Most residents of the city-state live in tidy, subsidized highrises. Unless, of course, you happen to be one of the foreign workers who helped build them.
A public housing highrise in the Ghim Moh section of Singapore.
A public housing highrise in the Ghim Moh section of Singapore. Courtesy NFB

A typical drive through Singapore offers an almost continuous view of orderly and largely uniform highrise apartment buildings. Residents’ clothes dry in the hot, damp air on retractable hangers protruding from windows. These public housing estates, called HDBs, are generally offered at lower prices than private property and are home to more than 80 percent of Singaporeans. While some are fancier than others—one near the Central Business District, the 50-story Pinnacle@Duxton, boasts the “world’s longest sky gardens”— most, if not all, like Singapore itself, are extremely well-kept.
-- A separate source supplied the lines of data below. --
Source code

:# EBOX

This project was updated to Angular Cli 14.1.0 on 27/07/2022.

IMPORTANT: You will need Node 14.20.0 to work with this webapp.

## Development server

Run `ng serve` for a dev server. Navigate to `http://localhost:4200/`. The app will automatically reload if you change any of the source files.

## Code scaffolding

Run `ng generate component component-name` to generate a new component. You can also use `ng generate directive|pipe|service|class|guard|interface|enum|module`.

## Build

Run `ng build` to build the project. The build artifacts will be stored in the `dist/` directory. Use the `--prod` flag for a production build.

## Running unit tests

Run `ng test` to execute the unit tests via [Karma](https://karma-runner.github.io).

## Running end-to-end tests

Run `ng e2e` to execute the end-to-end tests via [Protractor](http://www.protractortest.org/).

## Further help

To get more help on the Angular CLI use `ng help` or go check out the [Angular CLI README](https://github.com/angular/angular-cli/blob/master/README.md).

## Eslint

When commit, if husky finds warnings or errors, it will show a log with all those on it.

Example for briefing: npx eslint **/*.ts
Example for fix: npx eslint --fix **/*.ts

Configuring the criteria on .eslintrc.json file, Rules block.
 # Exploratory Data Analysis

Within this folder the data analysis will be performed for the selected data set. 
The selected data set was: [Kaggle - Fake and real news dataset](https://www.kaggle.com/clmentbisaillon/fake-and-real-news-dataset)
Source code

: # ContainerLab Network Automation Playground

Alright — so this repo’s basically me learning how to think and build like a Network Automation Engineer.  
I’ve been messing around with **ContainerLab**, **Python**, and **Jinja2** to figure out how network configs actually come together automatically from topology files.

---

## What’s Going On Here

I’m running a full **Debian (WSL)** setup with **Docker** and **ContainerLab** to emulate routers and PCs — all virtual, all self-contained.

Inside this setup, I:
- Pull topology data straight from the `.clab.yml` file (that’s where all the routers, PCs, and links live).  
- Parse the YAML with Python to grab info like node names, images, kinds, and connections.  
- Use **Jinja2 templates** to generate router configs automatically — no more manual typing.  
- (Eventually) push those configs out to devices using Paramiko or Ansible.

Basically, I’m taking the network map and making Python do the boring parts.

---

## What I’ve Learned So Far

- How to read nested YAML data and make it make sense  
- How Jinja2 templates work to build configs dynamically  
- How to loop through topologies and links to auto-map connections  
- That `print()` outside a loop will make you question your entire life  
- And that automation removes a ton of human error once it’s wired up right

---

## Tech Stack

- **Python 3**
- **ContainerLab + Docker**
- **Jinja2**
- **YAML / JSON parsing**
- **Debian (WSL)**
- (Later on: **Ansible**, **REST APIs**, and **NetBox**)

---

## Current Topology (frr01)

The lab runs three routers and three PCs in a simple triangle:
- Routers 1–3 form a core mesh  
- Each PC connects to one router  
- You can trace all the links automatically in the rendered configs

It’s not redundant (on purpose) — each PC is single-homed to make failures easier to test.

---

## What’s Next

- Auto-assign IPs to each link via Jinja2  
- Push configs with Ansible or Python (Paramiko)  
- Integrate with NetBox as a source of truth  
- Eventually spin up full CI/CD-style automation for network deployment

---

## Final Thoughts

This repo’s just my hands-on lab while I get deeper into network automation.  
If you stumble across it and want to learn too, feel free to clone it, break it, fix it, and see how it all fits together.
The people responsible for constructing these very Singaporean dwellings are overwhelmingly male migrant workers. These low-wage manual laborers, along with female migrant workers who tend to work in domestic capacities, today make up nearly one-fifth of the total population of Singapore, according to Jolovan Wham, the executive director of the Humanitarian Organization for Migrant Economics, or HOME. Most hail from Malaysia, China, Bangladesh, India, and other Asian countries.